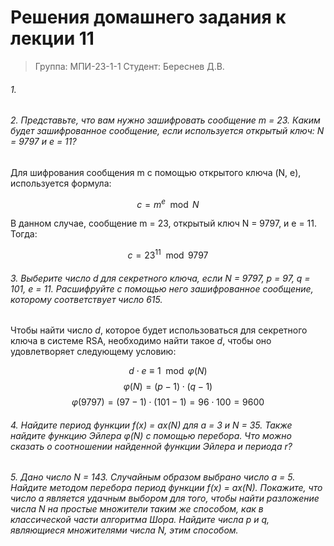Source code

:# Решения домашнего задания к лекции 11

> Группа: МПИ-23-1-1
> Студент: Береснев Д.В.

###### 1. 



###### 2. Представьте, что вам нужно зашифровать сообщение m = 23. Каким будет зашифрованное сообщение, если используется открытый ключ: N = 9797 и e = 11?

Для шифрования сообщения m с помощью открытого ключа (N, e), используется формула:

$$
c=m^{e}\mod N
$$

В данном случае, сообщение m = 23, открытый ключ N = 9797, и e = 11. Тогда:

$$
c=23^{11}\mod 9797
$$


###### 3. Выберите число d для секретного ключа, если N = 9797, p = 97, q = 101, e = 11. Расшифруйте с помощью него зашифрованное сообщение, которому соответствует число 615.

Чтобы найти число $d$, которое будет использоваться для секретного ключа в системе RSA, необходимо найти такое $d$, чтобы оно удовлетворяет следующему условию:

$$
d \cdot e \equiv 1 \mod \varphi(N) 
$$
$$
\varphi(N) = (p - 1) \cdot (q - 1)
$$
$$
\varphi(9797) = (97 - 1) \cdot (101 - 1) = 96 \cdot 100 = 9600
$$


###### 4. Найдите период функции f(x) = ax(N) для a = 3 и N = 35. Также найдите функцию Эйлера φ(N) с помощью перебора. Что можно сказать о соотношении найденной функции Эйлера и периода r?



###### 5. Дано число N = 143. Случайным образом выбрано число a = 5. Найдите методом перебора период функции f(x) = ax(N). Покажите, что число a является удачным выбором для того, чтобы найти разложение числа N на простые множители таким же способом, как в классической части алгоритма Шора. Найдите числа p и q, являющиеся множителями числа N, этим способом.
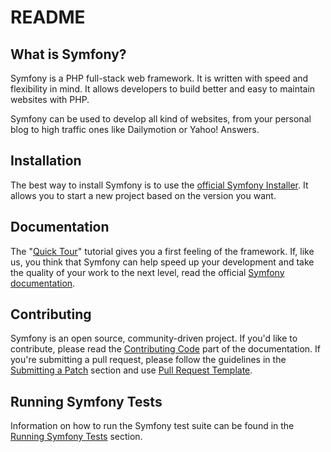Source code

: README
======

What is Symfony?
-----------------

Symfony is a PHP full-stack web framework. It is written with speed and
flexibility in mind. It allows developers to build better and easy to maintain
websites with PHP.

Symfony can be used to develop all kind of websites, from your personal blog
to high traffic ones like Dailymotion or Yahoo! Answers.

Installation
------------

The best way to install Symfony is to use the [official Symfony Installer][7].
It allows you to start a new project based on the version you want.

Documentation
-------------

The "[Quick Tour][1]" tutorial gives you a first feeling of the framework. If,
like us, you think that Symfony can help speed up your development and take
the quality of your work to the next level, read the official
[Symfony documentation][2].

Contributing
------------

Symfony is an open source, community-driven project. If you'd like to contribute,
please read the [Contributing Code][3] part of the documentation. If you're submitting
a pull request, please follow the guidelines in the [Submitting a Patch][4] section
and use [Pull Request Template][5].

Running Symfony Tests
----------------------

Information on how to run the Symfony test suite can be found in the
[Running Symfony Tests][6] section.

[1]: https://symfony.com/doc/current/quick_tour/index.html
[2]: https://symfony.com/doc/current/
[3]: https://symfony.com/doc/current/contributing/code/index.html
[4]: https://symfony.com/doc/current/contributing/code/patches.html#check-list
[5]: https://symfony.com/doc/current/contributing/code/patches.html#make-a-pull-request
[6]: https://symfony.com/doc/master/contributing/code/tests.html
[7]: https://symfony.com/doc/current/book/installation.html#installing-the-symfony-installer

Work task: Restate word for word the lines in the material above from the one with "[2]: https://symfony.com/doc/current/" to the one with "[6]: https://symfony.com/doc/master/contributing/code/tests.html"; both of those lines count, and nothing else does.

Result below:
[2]: https://symfony.com/doc/current/
[3]: https://symfony.com/doc/current/contributing/code/index.html
[4]: https://symfony.com/doc/current/contributing/code/patches.html#check-list
[5]: https://symfony.com/doc/current/contributing/code/patches.html#make-a-pull-request
[6]: https://symfony.com/doc/master/contributing/code/tests.html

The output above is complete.